● **Activity**: Identify and pull out each line of the entries in which "dependencies" occurs.

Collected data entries
== Segment start ==

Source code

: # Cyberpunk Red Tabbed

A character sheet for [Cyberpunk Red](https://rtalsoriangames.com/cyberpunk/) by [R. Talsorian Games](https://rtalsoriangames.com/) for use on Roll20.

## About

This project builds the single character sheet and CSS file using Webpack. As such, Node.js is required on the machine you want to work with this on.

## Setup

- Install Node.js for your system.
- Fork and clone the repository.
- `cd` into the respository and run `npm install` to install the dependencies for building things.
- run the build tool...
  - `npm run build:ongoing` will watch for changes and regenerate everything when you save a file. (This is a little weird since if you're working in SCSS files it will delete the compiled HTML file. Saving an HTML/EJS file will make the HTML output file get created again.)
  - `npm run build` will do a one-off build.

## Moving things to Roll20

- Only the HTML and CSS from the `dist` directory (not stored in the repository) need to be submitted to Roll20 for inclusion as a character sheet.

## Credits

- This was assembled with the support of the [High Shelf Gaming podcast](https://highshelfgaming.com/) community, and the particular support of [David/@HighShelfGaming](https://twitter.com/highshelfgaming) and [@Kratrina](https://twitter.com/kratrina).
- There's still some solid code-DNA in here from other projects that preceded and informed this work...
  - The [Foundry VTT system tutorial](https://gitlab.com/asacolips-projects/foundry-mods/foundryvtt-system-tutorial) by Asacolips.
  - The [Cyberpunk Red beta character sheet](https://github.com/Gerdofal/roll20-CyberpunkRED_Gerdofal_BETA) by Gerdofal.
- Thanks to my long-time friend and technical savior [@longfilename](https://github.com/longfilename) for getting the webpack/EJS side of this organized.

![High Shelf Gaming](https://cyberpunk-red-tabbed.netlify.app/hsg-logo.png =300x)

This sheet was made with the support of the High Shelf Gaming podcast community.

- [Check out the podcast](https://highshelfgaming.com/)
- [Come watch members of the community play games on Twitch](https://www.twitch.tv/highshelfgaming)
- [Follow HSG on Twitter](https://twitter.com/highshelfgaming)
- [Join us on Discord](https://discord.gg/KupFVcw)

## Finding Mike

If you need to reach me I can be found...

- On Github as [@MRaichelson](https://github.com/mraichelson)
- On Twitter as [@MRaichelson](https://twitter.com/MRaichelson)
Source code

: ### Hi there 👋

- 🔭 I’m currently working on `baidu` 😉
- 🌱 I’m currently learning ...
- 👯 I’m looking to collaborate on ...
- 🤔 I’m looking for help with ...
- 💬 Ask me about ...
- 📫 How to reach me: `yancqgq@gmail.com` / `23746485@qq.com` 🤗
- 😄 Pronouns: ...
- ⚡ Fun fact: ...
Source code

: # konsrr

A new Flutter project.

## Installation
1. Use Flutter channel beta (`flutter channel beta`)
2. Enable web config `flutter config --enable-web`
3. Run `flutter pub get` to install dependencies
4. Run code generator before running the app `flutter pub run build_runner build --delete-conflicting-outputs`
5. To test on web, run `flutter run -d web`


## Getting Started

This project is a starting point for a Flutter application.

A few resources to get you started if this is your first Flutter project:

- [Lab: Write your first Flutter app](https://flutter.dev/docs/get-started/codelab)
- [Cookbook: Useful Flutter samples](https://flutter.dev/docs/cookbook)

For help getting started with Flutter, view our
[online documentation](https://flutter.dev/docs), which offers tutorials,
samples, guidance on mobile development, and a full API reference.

== Segment end ==

● **Answer to the problem**:
- `cd` into the respository and run `npm install` to install the dependencies for building things.
3. Run `flutter pub get` to install dependencies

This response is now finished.